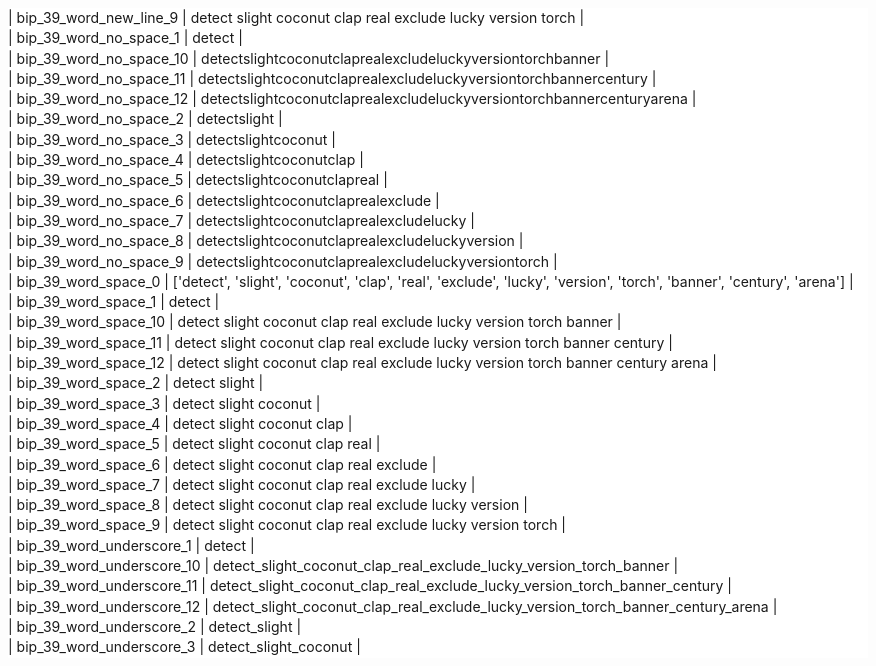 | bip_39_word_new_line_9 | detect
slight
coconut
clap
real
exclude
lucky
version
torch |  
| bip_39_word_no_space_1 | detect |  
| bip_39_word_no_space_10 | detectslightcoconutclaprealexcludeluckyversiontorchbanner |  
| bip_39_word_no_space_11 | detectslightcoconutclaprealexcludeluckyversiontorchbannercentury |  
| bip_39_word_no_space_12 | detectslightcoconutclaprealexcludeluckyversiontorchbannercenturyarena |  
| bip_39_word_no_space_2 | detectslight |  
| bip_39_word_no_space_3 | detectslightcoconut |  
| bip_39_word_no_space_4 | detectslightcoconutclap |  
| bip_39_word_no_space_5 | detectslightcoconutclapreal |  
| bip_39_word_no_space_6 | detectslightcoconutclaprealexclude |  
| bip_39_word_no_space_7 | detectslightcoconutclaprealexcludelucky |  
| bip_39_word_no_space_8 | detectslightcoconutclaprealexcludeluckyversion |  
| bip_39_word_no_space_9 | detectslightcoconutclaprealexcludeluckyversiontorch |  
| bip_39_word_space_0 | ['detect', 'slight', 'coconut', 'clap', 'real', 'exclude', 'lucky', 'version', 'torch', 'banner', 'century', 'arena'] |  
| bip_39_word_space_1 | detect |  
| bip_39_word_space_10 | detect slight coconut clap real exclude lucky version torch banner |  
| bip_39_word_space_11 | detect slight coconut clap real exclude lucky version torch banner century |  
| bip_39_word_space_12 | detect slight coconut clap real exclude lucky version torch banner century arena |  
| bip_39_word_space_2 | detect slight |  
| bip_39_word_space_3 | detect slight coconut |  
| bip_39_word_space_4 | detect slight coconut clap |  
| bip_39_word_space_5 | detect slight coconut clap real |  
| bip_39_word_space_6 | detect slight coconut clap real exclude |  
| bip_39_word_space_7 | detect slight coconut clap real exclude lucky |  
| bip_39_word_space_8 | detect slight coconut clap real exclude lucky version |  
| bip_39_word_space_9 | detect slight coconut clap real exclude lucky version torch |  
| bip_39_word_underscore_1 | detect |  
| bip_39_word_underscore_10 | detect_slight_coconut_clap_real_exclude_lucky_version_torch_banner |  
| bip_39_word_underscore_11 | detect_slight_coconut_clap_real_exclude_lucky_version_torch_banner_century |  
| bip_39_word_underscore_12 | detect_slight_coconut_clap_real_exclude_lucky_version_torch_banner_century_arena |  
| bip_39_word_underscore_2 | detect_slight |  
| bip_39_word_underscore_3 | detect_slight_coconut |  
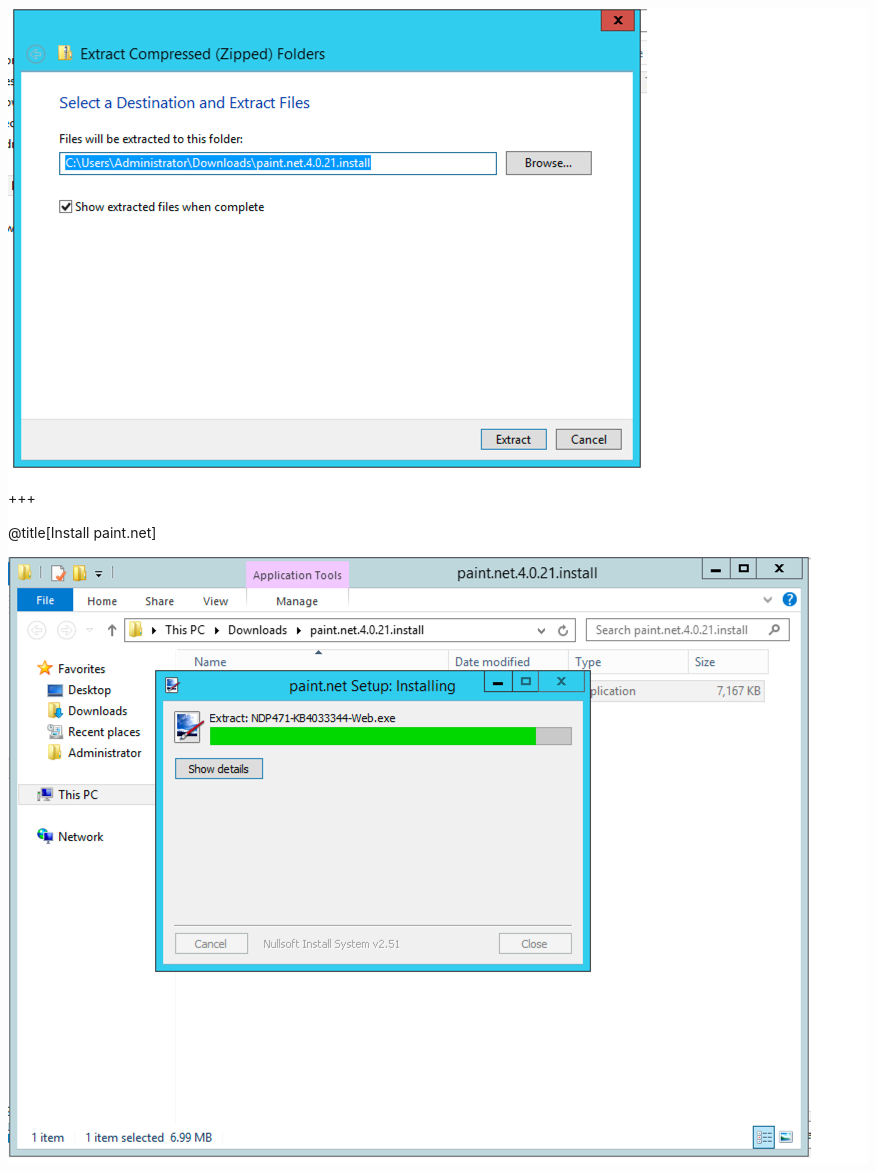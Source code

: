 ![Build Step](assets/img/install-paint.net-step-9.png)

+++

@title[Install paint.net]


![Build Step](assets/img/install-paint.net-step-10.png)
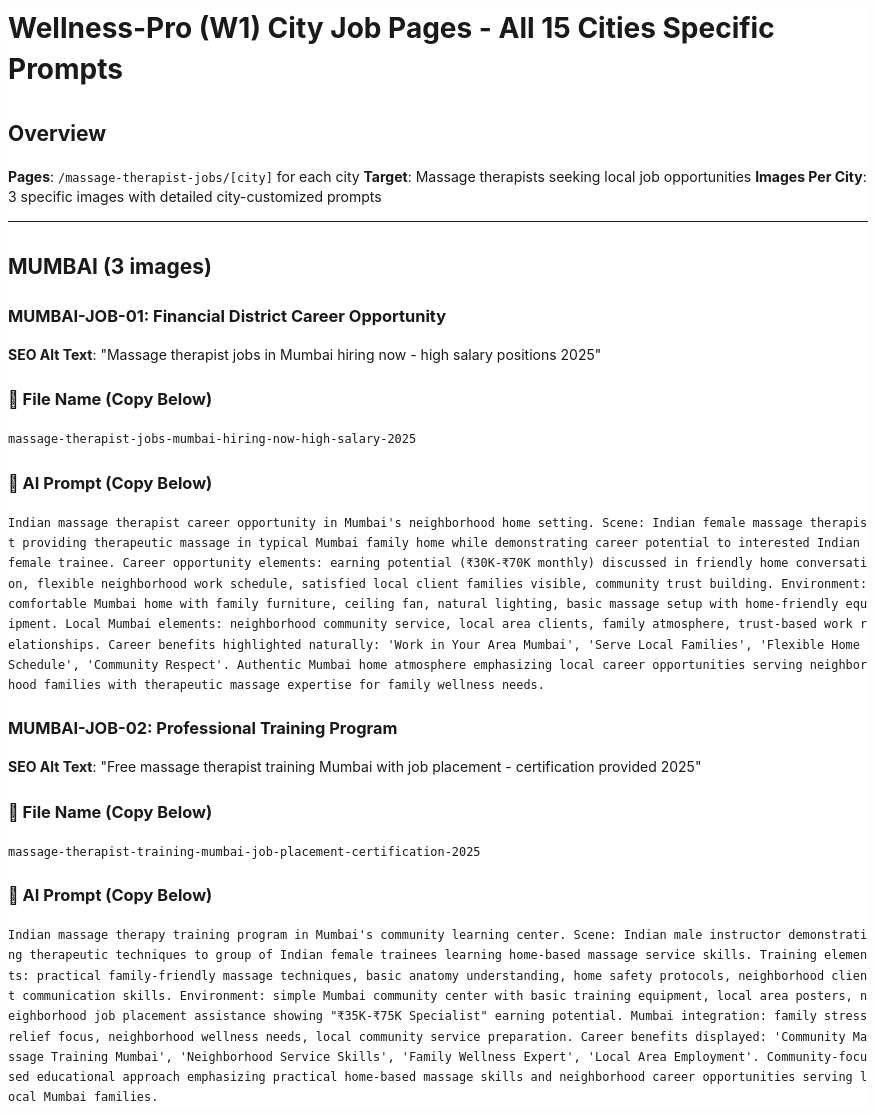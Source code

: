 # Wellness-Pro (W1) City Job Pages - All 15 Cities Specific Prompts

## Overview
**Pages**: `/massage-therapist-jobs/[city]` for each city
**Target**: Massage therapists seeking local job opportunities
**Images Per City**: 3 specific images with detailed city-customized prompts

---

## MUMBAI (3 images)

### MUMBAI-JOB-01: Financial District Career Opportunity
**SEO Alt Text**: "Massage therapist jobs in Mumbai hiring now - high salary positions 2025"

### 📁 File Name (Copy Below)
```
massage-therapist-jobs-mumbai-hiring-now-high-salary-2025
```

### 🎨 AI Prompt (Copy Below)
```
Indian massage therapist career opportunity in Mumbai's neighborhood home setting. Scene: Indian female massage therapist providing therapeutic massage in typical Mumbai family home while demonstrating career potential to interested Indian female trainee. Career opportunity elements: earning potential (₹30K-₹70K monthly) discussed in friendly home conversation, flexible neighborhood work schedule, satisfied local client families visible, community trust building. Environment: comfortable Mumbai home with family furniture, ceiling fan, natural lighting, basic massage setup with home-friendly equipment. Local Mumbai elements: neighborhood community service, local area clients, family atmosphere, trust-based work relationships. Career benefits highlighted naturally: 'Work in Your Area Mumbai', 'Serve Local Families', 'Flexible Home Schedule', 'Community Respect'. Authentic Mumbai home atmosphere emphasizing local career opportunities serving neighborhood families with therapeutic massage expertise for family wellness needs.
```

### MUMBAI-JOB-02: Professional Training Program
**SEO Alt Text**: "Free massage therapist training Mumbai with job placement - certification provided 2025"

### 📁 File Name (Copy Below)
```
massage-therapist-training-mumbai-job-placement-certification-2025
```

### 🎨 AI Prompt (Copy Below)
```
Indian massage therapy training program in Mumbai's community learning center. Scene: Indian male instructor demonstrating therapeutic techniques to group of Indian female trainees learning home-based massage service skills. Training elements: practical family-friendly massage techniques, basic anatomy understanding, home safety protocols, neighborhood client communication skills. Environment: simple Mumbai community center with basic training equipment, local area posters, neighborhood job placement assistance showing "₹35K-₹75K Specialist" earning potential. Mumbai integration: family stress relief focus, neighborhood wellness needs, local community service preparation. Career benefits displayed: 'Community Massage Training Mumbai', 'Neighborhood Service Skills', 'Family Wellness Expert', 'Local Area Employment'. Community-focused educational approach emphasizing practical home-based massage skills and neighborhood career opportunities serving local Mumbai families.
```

---+---

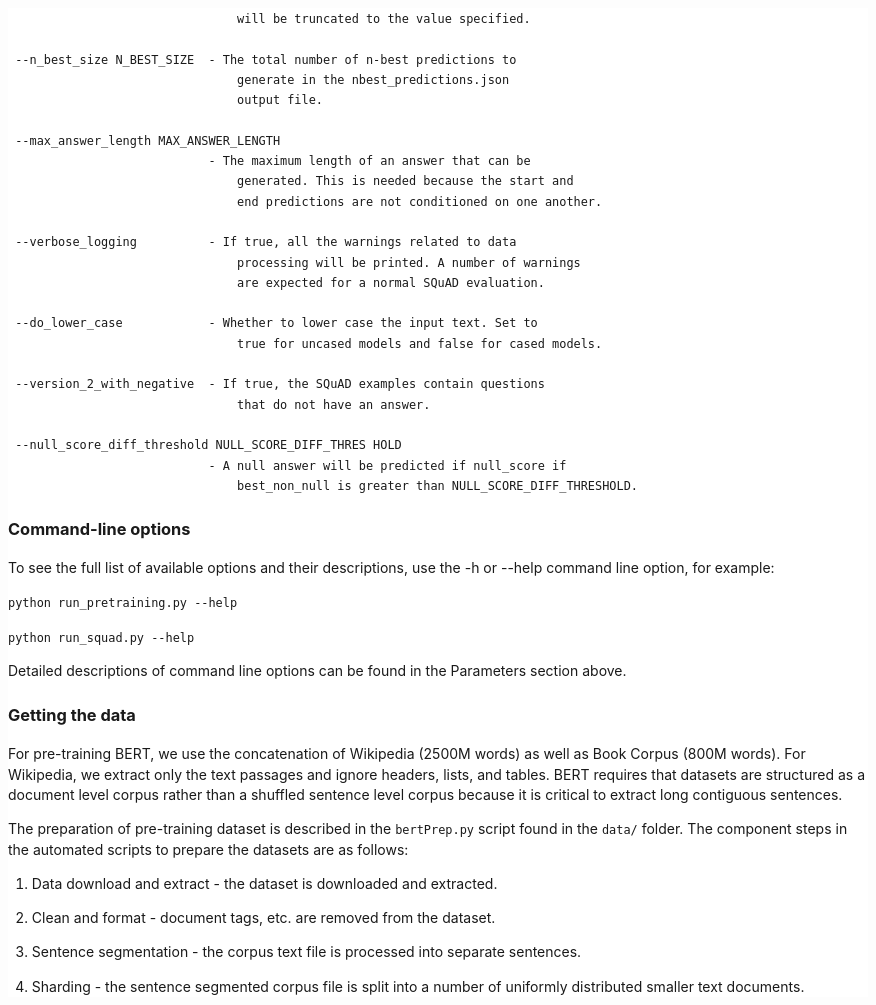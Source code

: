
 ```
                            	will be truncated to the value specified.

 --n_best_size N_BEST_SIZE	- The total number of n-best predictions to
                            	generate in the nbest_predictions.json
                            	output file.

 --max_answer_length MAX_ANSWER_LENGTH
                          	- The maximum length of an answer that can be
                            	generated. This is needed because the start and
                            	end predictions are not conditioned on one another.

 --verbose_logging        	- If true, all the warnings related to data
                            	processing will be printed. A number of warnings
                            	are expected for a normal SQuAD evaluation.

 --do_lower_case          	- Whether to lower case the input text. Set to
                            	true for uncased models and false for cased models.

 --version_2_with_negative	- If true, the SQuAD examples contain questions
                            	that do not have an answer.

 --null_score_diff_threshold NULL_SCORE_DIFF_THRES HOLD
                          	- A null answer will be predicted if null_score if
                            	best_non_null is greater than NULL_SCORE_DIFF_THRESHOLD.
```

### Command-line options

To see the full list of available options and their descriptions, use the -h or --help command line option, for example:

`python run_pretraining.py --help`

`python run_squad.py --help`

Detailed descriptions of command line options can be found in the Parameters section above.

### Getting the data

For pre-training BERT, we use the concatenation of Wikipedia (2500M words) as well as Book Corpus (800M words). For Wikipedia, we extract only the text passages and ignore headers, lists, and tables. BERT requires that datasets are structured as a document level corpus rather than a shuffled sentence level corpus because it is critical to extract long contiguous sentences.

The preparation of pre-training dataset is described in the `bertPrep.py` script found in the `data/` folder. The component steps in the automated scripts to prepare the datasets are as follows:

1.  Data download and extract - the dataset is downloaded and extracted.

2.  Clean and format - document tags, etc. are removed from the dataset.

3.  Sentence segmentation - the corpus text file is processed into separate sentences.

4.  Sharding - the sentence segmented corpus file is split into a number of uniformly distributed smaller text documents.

---+---

*DESCRIPTION OF THE TASK:*
Where does the string "extract" appear in the records? Copy every line that holds it.

*WRITTEN SOLUTION:*
For pre-training BERT, we use the concatenation of Wikipedia (2500M words) as well as Book Corpus (800M words). For Wikipedia, we extract only the text passages and ignore headers, lists, and tables. BERT requires that datasets are structured as a document level corpus rather than a shuffled sentence level corpus because it is critical to extract long contiguous sentences.
1.  Data download and extract - the dataset is downloaded and extracted.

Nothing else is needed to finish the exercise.